## Directions for this task
Those lines of the records that contain "install" are to be located and copied.

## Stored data
◇ ◇ ◇ ◇

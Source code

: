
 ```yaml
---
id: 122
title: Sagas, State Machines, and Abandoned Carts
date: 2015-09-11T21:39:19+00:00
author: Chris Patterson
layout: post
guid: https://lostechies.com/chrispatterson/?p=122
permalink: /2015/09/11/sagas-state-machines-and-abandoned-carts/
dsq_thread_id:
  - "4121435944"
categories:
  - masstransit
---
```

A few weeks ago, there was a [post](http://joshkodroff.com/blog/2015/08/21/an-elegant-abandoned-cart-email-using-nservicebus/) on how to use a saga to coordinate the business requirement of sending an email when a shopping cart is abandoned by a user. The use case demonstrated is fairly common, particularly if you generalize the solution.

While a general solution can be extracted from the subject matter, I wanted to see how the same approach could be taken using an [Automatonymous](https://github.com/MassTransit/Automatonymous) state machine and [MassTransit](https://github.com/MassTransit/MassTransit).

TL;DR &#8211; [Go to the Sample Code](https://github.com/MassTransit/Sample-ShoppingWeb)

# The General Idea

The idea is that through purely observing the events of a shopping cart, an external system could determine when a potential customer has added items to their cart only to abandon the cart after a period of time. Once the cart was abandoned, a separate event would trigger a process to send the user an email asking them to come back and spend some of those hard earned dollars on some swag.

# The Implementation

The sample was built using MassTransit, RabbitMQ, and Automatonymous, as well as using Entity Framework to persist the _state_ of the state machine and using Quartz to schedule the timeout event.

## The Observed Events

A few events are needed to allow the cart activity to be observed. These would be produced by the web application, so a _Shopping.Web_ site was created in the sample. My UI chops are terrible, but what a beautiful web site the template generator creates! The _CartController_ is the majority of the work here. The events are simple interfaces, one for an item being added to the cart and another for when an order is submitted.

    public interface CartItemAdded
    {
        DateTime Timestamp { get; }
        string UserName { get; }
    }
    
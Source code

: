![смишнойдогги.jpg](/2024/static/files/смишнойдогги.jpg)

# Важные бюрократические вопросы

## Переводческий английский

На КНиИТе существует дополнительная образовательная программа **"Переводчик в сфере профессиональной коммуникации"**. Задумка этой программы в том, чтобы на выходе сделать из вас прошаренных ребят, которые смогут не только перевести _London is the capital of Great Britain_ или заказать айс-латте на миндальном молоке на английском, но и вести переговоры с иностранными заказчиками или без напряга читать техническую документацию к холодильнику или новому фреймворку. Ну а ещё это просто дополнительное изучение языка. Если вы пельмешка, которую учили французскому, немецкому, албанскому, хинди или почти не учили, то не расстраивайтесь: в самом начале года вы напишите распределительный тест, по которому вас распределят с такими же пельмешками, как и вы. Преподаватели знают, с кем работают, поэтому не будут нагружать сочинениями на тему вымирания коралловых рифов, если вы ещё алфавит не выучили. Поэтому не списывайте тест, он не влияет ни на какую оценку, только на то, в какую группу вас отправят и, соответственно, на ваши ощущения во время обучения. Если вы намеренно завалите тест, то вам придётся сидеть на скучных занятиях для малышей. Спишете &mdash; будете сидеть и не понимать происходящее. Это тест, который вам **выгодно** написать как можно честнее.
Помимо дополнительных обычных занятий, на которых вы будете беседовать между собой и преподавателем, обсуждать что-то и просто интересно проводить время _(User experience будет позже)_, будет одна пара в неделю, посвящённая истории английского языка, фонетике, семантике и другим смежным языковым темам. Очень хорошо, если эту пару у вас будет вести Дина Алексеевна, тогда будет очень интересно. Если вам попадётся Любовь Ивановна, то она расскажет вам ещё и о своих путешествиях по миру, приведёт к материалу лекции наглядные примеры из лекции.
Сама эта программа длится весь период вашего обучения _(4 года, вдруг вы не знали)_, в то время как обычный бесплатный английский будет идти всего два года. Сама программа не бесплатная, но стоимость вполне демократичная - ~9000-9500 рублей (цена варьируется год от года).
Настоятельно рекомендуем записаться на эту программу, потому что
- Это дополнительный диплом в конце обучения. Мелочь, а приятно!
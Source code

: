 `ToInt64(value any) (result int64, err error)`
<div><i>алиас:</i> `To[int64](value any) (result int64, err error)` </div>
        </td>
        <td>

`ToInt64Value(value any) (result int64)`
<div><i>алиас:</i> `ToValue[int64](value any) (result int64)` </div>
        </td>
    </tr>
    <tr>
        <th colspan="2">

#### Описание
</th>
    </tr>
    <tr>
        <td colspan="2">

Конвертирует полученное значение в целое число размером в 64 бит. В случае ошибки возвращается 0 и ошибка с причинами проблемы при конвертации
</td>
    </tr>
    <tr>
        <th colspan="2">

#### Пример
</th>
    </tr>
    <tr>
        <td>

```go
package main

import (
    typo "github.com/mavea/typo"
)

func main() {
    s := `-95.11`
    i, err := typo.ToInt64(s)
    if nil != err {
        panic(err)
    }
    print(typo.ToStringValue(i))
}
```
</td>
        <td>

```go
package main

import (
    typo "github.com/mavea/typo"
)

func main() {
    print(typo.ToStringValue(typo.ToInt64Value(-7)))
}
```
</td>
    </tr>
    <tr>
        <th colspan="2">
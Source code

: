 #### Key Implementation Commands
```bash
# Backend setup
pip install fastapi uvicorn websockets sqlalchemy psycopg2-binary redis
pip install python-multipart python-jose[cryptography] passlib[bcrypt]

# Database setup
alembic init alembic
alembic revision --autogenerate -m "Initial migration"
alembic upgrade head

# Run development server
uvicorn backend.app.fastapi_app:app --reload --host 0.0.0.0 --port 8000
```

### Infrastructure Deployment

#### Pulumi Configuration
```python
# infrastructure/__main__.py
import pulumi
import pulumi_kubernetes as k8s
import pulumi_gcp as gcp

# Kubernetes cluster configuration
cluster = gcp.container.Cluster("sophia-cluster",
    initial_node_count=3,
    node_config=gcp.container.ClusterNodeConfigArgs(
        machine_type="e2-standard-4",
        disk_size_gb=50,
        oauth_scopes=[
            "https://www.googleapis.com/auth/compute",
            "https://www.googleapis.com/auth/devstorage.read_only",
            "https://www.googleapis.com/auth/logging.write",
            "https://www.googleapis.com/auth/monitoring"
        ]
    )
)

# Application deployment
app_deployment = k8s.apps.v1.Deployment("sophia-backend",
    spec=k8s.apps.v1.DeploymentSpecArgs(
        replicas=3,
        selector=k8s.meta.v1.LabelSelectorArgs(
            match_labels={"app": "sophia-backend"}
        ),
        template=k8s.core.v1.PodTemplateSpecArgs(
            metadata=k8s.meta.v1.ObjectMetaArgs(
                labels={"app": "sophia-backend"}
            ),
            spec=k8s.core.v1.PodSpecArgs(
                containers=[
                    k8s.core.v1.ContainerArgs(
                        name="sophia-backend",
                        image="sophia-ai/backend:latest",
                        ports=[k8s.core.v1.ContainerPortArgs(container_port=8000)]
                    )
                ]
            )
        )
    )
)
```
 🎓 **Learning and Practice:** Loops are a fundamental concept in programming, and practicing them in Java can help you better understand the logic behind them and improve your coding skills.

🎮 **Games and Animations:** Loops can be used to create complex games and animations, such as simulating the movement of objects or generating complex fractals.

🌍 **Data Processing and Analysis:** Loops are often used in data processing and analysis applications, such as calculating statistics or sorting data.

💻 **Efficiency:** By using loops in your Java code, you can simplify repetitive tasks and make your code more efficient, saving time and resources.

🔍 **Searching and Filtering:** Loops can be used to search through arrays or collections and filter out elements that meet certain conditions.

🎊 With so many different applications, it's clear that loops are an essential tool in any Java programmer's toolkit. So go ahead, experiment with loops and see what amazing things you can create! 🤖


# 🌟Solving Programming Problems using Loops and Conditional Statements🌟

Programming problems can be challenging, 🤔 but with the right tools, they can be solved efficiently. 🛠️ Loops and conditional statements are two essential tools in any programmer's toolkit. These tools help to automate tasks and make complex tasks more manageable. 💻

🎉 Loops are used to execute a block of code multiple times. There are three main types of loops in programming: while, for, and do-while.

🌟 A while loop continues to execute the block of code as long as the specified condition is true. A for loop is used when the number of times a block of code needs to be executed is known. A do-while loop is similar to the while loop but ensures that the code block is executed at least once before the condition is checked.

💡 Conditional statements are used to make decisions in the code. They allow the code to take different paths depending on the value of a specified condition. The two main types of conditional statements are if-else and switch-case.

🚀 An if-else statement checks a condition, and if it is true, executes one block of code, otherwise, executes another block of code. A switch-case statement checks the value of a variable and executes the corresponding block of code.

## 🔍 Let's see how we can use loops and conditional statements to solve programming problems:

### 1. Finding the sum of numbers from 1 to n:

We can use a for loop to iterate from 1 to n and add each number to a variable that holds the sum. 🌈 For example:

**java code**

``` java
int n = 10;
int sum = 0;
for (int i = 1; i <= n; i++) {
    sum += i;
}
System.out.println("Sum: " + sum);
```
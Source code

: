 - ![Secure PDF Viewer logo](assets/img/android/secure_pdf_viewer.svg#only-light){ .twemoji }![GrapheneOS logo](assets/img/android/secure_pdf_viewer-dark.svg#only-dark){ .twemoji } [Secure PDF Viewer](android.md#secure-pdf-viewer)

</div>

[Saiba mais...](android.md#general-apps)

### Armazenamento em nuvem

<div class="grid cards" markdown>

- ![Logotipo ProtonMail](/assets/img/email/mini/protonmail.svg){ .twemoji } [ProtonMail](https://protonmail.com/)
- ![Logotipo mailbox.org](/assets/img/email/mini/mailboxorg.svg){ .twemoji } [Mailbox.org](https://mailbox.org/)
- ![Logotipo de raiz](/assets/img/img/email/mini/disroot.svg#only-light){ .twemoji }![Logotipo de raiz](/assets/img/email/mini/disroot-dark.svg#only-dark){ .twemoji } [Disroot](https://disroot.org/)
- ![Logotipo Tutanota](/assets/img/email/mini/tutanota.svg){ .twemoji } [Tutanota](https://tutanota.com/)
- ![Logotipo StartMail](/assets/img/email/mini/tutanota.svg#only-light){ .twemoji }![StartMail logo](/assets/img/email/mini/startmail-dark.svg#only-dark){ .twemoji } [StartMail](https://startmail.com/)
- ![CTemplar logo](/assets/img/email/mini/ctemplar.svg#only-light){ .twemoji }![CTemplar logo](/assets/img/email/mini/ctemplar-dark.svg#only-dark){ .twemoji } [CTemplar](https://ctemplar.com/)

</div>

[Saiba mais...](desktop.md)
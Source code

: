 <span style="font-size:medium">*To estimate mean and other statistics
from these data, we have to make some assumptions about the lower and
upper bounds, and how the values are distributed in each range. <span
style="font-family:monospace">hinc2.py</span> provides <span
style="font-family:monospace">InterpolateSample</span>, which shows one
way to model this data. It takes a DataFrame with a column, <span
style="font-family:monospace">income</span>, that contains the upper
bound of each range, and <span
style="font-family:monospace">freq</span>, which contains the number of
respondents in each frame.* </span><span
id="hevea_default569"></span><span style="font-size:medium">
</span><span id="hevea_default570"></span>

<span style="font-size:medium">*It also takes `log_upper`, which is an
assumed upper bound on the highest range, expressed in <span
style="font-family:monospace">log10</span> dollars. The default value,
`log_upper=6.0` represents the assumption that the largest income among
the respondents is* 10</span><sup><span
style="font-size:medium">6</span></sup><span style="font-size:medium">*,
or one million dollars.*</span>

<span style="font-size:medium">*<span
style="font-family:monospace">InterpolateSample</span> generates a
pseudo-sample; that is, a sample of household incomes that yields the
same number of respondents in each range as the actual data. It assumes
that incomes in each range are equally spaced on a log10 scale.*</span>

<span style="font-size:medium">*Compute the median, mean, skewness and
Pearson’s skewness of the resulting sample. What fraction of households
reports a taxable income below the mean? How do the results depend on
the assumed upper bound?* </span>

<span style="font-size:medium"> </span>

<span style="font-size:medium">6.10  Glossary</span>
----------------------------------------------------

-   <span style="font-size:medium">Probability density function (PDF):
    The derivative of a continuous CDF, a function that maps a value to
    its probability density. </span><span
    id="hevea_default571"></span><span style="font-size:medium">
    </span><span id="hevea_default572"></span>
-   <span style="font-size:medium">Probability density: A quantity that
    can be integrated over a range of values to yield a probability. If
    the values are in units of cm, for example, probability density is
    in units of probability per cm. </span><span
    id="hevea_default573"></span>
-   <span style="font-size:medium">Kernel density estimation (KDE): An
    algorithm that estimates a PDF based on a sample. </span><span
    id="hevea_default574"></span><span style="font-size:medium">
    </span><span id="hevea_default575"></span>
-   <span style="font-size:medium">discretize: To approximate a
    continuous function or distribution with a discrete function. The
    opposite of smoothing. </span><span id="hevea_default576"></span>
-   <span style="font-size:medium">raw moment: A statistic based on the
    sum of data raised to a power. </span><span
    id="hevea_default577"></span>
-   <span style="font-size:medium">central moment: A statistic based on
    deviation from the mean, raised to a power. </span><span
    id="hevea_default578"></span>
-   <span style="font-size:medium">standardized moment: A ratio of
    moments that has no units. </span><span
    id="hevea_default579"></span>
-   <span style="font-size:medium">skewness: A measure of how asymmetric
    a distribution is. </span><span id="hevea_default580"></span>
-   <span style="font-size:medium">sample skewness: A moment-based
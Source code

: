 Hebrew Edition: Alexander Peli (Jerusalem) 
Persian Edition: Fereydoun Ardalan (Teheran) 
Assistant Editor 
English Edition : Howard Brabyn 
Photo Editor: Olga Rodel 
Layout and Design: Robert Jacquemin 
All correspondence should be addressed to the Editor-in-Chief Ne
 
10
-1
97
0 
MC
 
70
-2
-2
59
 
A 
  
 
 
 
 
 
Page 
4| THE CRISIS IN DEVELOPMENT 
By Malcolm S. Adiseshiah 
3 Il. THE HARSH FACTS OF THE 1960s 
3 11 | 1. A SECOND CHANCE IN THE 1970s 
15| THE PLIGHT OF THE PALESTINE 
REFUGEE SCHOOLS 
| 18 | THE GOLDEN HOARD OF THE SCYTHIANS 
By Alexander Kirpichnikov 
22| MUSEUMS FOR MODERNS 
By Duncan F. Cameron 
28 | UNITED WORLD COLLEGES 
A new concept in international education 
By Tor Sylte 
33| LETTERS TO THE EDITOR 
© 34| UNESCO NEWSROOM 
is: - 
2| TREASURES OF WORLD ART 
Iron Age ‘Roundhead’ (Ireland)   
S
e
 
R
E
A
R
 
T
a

◇ ◇ ◇ ◇

## Task answer
pip install fastapi uvicorn websockets sqlalchemy psycopg2-binary redis
pip install python-multipart python-jose[cryptography] passlib[bcrypt]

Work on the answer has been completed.